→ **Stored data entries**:
—————

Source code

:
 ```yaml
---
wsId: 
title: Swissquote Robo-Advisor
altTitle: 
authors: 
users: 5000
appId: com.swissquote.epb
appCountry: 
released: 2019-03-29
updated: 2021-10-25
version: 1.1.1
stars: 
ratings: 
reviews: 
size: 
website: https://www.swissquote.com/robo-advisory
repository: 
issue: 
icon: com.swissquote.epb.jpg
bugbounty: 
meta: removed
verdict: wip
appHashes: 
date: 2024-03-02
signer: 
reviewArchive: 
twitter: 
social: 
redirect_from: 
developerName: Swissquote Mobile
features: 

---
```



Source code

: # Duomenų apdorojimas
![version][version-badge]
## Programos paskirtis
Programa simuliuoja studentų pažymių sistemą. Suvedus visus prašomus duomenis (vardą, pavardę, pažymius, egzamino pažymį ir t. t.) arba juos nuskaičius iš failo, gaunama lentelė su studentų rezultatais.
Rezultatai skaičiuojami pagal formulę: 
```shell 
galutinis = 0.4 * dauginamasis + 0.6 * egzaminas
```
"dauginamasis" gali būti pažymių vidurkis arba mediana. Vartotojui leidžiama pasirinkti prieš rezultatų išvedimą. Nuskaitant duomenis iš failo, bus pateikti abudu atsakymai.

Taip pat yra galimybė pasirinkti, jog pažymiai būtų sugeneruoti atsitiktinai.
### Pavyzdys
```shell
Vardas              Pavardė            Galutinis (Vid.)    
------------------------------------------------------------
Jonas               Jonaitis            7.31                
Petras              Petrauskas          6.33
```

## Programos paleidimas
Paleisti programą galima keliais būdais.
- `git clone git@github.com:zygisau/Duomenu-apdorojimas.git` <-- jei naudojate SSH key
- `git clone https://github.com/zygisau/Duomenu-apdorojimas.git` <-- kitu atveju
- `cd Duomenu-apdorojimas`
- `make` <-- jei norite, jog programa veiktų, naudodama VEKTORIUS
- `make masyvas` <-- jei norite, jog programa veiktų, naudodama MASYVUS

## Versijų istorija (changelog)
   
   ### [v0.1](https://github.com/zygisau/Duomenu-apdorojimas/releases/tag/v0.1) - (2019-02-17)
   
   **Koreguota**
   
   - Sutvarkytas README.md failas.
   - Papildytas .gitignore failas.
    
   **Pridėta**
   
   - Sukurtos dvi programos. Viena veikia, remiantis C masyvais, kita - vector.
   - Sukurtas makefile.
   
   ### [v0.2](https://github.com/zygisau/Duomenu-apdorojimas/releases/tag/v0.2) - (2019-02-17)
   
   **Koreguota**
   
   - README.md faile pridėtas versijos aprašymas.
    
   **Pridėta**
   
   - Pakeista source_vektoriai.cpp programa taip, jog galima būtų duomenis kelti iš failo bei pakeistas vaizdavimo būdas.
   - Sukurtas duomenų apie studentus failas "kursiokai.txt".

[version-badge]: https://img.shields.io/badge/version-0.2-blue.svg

—————

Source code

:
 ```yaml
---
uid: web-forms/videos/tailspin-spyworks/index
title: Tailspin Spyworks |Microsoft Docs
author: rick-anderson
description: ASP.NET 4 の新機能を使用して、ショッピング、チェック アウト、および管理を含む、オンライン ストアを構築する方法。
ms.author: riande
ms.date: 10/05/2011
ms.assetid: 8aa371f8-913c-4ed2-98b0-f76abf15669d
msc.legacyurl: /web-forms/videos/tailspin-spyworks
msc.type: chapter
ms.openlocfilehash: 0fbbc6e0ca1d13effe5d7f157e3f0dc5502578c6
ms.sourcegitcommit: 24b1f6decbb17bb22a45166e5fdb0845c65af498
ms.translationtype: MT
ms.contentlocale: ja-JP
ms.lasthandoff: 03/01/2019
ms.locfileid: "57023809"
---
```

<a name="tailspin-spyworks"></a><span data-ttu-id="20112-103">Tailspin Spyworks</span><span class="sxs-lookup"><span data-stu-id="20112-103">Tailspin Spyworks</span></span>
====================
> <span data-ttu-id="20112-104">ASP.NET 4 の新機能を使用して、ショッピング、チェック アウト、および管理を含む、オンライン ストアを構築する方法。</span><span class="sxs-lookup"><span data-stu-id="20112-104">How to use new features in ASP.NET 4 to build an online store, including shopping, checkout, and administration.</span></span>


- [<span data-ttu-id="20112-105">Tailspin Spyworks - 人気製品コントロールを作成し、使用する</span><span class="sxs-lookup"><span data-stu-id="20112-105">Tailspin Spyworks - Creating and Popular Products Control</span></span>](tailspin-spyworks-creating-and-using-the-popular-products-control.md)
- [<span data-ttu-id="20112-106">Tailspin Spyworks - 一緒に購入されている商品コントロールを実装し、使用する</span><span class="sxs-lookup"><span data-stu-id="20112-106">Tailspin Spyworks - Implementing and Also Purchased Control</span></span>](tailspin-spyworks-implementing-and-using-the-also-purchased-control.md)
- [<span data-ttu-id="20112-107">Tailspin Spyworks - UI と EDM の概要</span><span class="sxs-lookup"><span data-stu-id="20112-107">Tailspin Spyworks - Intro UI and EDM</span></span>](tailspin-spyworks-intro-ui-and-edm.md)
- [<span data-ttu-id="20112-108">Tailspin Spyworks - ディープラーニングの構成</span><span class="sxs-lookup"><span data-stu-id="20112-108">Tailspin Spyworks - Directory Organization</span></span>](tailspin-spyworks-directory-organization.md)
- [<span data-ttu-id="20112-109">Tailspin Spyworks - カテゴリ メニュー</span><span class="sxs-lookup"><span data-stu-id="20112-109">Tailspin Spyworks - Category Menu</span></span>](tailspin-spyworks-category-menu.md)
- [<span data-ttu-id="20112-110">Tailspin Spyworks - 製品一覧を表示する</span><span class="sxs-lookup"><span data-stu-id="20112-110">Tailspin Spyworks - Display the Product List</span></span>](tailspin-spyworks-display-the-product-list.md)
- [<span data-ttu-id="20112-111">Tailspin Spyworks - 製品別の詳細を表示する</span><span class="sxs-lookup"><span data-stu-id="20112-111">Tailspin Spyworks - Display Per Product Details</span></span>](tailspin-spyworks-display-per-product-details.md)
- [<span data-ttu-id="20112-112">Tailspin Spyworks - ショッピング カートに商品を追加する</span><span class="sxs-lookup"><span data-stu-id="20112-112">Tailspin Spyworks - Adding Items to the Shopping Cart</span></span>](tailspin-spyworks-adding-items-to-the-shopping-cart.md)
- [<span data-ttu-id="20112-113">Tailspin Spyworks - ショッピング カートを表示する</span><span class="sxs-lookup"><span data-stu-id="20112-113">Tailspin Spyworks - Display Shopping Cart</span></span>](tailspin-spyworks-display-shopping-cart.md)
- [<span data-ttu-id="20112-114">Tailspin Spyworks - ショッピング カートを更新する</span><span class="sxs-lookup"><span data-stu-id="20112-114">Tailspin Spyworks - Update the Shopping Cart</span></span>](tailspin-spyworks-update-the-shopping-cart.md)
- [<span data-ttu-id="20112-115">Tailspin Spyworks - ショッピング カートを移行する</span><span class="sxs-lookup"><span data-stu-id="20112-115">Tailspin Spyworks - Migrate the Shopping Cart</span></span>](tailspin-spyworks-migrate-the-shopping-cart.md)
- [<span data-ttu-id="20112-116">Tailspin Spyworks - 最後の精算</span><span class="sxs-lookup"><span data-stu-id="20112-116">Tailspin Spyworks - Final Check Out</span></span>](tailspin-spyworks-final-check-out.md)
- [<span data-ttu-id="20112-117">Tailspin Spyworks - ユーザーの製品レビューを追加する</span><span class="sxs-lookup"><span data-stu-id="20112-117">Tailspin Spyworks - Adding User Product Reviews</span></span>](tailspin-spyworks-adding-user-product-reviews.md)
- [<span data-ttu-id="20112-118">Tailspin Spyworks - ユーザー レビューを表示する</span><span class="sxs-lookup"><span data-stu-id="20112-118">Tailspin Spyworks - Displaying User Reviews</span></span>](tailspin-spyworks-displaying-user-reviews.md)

—————

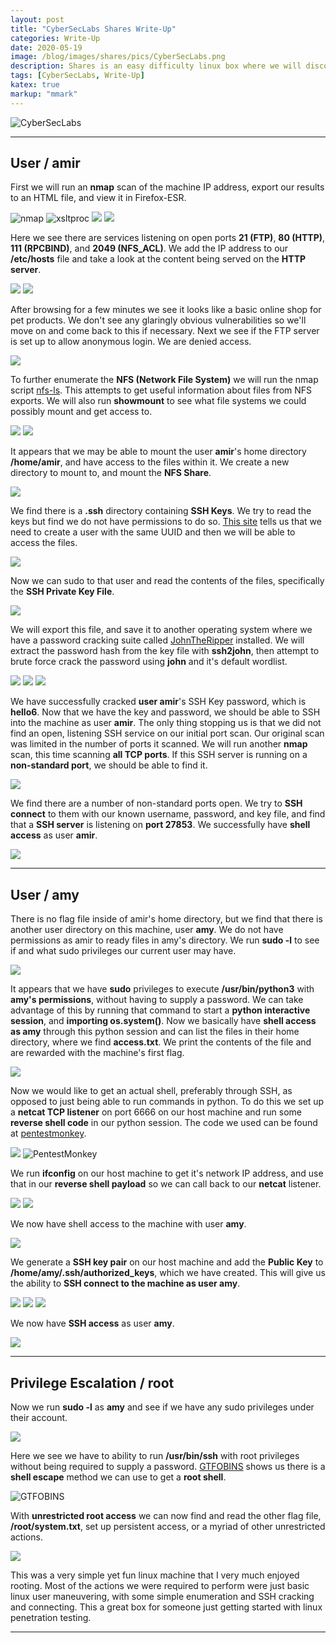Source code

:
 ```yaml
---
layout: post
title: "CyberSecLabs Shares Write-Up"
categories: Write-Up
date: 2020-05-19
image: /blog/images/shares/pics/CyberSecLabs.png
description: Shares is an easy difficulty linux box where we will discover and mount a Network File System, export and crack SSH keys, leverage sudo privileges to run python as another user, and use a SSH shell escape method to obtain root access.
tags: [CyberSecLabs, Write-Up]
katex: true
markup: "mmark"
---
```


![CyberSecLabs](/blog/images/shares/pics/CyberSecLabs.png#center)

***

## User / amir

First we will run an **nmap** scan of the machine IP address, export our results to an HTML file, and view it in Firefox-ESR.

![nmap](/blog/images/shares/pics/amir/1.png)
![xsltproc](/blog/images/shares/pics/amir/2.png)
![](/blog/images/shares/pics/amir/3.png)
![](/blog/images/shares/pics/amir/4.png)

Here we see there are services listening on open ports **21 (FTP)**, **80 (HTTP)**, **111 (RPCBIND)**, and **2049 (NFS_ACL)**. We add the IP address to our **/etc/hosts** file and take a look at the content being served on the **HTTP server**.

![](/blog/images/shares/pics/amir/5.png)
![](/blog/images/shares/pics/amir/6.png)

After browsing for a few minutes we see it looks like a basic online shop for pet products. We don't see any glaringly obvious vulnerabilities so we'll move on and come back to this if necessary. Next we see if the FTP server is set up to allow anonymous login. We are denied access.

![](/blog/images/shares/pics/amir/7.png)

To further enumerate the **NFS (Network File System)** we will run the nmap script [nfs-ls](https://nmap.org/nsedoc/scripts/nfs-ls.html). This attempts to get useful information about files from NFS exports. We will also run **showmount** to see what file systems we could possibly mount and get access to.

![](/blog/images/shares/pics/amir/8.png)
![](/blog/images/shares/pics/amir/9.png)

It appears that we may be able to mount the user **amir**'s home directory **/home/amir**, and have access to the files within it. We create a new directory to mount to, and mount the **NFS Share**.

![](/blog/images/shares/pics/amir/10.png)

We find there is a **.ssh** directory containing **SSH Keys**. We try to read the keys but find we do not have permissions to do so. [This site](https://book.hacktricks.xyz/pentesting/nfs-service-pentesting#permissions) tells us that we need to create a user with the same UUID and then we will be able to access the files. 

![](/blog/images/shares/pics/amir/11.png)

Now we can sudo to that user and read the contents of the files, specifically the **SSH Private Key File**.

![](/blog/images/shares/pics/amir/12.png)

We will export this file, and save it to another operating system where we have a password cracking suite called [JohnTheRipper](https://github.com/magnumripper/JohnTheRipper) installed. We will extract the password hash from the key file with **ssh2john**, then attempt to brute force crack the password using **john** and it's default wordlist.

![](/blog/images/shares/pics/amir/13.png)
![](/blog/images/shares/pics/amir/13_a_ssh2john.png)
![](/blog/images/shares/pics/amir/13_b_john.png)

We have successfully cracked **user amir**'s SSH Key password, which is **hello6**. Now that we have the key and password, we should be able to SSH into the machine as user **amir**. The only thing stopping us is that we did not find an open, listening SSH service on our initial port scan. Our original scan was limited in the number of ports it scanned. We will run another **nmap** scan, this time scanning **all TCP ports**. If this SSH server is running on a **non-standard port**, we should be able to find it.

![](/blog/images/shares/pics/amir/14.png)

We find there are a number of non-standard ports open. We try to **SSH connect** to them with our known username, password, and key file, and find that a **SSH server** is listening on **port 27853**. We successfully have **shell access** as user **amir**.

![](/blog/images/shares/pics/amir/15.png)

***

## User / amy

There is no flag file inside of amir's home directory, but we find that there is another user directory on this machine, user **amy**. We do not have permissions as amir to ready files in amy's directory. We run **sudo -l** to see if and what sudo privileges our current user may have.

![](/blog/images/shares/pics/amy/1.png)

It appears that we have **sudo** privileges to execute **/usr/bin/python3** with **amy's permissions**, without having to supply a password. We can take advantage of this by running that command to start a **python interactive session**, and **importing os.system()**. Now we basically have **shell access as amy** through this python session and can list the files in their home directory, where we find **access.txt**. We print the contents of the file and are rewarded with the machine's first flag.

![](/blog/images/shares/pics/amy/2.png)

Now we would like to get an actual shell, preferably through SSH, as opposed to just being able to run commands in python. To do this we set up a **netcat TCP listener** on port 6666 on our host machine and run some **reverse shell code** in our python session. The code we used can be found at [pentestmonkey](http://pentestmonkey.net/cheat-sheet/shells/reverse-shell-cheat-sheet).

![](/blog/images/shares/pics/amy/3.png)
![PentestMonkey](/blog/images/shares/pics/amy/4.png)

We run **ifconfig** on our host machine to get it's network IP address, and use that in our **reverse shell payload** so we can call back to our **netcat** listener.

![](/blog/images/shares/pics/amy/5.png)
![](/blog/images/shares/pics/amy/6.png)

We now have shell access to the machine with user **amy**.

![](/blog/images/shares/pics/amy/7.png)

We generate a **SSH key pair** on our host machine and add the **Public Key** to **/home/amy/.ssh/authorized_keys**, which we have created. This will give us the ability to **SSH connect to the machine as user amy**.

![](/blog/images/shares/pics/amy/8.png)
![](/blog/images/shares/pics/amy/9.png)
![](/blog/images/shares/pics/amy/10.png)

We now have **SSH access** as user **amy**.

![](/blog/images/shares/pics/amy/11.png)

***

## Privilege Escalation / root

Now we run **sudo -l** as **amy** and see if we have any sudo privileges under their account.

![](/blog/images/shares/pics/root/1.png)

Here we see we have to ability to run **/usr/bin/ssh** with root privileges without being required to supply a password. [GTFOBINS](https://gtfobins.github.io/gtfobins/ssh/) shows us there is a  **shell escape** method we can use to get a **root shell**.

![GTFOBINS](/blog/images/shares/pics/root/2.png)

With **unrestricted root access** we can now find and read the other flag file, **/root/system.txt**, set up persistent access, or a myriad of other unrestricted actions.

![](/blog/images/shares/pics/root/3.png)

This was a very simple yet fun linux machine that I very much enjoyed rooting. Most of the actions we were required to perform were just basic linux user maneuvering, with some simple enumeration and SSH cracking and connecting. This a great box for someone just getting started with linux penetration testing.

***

—————

→ **What to do**: Return each line of the data where the word "dauginamasis" appears.

→ **Finished exercise**:
galutinis = 0.4 * dauginamasis + 0.6 * egzaminas
"dauginamasis" gali būti pažymių vidurkis arba mediana. Vartotojui leidžiama pasirinkti prieš rezultatų išvedimą. Nuskaitant duomenis iš failo, bus pateikti abudu atsakymai.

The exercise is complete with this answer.